Your assignment - Return the lines below that contain "marked".

Information provided -
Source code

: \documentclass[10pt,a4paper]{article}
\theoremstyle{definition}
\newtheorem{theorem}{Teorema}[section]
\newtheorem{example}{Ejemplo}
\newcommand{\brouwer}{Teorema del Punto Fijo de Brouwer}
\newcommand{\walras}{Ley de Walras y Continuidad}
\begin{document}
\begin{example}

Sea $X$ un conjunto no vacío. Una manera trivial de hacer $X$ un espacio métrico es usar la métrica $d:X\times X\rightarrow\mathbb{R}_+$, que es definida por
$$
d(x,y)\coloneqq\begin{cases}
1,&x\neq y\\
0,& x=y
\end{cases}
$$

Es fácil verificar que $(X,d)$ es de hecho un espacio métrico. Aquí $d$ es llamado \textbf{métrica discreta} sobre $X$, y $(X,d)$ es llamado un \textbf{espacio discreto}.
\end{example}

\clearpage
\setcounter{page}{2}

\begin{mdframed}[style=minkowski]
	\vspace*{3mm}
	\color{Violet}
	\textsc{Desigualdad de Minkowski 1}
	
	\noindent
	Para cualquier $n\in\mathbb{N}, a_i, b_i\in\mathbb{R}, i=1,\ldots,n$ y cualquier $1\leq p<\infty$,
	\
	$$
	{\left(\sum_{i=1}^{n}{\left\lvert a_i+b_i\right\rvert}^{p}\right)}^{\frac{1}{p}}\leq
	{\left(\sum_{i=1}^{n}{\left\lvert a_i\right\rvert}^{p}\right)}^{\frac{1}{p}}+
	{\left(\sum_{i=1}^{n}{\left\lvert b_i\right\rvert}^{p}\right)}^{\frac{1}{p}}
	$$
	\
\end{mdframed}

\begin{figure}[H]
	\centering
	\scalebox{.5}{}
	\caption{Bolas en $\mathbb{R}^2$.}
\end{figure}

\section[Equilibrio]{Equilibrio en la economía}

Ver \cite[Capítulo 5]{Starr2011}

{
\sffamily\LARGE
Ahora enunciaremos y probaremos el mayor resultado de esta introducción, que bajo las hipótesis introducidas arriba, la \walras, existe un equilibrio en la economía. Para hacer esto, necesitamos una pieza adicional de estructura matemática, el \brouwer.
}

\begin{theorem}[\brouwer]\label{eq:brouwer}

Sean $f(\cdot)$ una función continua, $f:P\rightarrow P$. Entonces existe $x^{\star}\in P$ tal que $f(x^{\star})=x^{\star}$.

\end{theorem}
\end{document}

---

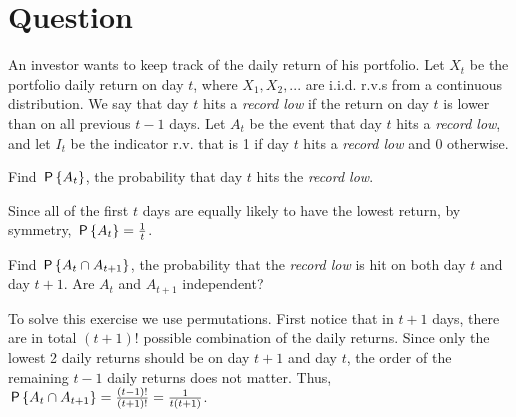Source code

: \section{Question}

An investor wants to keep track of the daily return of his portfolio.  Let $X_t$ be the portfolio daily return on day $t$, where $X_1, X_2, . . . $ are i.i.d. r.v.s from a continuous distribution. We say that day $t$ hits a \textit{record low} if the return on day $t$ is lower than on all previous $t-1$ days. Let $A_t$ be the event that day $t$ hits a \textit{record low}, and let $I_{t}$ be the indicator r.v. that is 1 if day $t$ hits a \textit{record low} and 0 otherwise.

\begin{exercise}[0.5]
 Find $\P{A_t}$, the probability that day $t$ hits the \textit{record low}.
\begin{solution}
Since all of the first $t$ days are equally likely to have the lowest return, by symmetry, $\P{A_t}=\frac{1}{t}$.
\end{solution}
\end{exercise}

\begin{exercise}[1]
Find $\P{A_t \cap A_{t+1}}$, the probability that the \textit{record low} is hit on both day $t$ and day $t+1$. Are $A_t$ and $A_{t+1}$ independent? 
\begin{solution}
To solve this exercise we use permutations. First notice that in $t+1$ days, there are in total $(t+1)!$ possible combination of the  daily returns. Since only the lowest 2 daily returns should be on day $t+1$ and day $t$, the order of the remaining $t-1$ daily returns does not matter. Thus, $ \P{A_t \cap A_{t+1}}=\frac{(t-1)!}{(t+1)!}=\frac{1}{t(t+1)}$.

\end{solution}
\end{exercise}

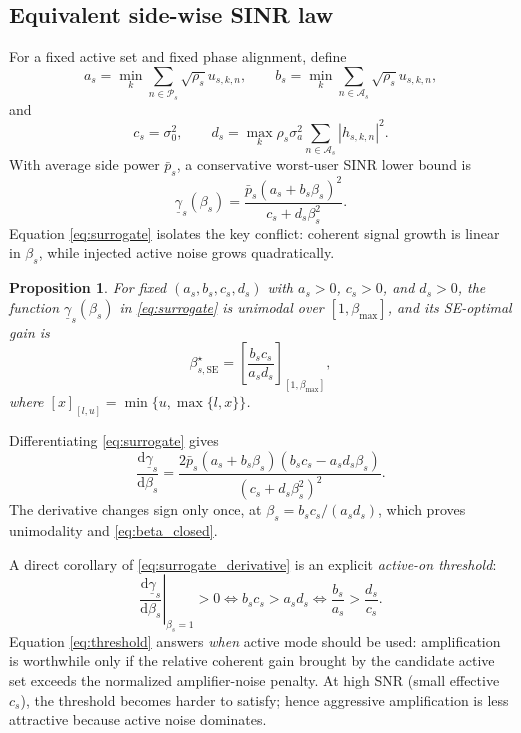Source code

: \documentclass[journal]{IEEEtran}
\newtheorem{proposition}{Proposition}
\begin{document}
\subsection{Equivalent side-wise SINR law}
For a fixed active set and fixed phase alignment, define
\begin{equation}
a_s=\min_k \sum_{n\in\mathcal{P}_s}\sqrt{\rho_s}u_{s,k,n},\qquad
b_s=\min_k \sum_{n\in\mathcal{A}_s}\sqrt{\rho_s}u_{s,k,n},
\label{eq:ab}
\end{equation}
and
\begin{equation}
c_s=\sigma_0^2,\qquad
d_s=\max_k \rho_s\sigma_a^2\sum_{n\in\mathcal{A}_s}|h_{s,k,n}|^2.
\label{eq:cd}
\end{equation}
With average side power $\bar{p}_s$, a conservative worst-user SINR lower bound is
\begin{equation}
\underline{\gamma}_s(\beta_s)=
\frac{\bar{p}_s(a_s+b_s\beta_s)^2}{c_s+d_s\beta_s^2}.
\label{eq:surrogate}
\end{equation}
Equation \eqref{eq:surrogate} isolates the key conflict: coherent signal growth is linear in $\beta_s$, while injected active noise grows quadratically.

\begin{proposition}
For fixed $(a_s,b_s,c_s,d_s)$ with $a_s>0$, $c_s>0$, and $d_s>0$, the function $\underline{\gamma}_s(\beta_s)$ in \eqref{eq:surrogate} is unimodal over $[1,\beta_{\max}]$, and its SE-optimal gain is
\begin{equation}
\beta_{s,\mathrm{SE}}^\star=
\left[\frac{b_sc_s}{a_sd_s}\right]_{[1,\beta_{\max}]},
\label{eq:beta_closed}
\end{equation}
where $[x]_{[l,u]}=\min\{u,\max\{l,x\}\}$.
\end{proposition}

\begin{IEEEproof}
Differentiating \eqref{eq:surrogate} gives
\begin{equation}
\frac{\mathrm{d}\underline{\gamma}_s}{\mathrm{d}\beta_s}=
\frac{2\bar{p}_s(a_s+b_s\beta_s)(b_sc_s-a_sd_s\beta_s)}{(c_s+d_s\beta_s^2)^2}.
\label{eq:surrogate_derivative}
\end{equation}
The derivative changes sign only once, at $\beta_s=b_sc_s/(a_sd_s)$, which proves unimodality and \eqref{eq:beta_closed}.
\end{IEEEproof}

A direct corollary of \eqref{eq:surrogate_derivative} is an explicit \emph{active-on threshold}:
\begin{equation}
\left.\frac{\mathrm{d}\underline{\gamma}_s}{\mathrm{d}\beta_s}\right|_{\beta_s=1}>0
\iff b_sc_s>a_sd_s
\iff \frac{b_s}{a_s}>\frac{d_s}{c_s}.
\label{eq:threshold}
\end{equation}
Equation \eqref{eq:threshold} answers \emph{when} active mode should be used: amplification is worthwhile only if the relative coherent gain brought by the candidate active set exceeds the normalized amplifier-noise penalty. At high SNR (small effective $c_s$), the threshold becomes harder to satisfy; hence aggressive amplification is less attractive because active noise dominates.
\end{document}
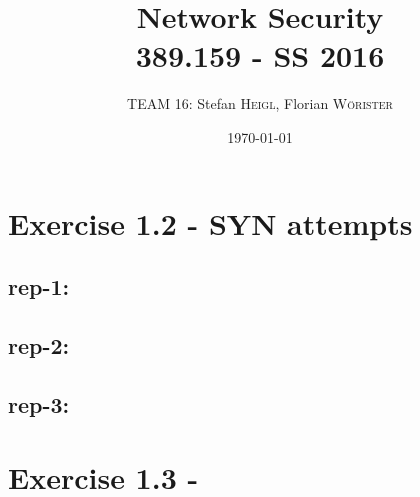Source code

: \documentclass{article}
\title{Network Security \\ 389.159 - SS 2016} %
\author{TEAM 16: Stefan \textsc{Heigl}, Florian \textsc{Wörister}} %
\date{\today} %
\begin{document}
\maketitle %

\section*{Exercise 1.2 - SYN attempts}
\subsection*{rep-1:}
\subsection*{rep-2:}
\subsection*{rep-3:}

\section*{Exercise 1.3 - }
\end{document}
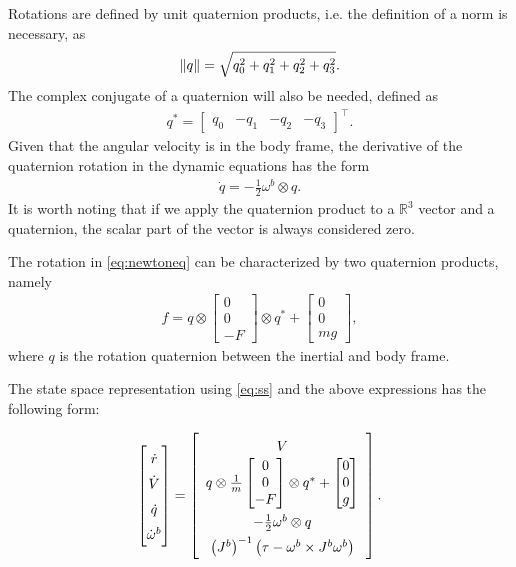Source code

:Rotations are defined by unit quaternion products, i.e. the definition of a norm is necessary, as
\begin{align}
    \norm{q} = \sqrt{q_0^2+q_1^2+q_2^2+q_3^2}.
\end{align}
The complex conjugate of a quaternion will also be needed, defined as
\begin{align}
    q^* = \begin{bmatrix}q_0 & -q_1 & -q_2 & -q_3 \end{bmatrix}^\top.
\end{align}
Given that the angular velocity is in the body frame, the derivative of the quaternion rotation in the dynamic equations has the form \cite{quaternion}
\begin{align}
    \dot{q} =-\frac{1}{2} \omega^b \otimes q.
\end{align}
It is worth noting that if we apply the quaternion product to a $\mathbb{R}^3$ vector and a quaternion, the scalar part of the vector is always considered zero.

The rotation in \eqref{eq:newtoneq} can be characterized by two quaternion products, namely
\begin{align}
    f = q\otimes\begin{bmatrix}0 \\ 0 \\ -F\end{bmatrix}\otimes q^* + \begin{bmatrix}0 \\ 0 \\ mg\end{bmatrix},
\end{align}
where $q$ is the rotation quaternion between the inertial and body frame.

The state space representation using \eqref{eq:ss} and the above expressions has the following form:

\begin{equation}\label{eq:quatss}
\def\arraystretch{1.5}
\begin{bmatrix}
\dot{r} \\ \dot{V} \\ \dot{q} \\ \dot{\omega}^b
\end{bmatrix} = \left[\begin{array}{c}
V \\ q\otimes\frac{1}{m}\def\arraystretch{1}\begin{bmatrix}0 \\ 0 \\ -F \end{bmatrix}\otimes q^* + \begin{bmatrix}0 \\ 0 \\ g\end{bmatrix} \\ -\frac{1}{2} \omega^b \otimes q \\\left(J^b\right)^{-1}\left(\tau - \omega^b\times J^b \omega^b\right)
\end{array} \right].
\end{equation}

* * *

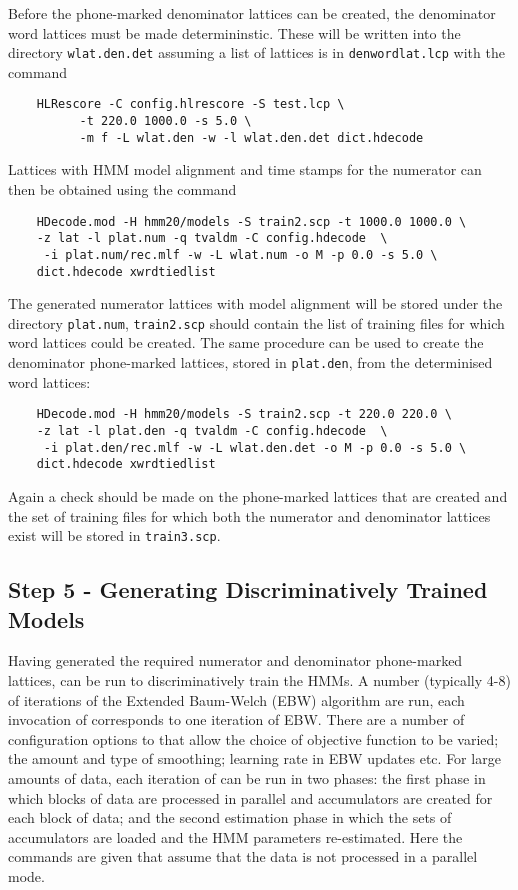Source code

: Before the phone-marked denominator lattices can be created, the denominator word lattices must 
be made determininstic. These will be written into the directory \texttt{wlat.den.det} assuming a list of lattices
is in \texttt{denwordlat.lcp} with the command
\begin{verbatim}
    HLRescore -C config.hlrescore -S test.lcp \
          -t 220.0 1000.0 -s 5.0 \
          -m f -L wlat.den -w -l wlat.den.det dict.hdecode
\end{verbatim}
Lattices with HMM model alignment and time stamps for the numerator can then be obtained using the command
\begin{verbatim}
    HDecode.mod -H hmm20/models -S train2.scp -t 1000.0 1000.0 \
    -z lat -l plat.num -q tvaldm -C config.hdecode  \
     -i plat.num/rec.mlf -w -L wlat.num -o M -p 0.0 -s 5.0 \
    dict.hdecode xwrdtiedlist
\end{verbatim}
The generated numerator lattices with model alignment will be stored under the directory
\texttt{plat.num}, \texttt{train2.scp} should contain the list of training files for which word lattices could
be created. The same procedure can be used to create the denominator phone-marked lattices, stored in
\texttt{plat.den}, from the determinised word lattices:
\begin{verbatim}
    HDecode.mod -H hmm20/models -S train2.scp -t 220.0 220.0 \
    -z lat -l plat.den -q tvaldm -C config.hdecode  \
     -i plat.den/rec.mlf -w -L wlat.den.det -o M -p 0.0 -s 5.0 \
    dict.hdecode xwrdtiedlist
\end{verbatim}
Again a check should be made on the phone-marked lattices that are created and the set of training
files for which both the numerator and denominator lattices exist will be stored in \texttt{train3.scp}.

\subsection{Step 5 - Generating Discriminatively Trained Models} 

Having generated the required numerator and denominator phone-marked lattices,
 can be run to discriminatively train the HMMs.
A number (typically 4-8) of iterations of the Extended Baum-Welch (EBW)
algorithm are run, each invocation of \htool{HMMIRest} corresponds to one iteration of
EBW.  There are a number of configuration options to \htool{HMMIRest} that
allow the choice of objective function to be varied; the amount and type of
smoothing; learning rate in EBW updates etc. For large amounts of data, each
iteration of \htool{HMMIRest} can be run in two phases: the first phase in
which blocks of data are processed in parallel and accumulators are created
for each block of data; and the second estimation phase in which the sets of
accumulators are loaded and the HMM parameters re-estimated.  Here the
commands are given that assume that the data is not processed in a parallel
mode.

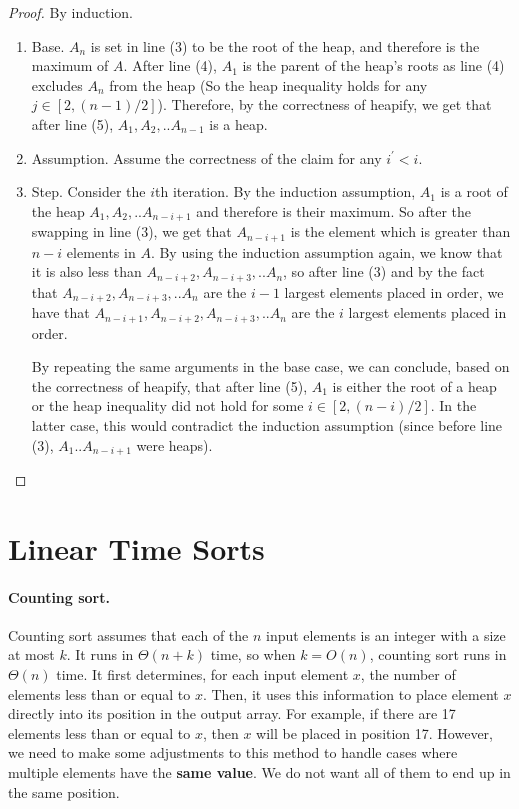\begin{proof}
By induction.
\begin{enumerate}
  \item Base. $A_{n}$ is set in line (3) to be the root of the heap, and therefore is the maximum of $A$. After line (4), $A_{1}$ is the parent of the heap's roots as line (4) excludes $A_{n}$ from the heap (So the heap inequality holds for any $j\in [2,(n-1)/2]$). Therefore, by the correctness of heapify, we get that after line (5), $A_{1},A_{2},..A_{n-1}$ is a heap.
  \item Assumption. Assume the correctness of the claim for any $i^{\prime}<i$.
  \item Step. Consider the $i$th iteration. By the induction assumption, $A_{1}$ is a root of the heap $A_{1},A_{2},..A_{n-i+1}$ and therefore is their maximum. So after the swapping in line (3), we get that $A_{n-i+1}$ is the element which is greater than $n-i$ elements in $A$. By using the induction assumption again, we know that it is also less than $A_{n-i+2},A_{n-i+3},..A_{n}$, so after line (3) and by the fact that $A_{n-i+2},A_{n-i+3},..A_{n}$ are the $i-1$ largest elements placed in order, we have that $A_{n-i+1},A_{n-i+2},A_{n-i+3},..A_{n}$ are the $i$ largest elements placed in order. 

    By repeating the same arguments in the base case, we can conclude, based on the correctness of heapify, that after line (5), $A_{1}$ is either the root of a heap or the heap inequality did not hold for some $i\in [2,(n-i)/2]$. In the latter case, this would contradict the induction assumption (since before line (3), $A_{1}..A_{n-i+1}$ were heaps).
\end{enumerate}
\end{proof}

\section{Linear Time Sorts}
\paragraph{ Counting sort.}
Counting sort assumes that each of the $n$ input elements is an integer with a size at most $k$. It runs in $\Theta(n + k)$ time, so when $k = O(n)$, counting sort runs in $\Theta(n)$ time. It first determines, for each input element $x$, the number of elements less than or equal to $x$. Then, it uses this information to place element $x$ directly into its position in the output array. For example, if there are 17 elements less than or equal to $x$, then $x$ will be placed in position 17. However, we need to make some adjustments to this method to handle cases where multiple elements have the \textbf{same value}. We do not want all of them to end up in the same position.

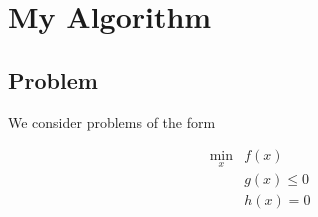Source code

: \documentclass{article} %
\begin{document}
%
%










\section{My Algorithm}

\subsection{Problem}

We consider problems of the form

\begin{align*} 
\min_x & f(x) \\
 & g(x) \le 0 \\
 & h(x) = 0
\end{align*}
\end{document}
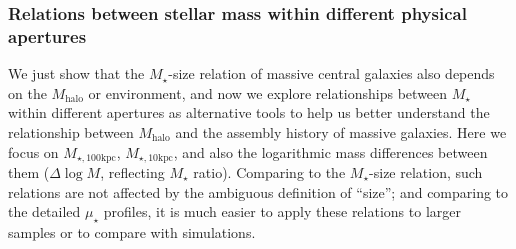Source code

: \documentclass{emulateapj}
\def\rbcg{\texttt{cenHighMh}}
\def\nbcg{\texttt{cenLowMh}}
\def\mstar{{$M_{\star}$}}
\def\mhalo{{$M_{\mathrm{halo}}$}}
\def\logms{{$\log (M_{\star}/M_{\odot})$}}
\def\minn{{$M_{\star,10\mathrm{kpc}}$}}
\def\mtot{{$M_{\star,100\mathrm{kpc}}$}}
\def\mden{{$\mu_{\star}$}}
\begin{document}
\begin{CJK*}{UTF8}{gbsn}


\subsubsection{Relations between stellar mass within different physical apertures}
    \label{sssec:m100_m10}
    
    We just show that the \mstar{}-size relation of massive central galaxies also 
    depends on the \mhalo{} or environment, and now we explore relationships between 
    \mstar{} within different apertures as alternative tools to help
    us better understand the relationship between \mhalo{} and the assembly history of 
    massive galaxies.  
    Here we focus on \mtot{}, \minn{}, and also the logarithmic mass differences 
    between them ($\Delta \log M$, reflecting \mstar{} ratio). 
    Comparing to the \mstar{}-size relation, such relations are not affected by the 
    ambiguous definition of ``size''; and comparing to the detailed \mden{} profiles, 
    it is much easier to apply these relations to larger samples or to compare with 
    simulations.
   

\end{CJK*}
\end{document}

Expected answer -
: Before the phone-marked denominator lattices can be created, the denominator word lattices must 
be created. The same procedure can be used to create the denominator phone-marked lattices, stored in
Again a check should be made on the phone-marked lattices that are created and the set of training
Having generated the required numerator and denominator phone-marked lattices,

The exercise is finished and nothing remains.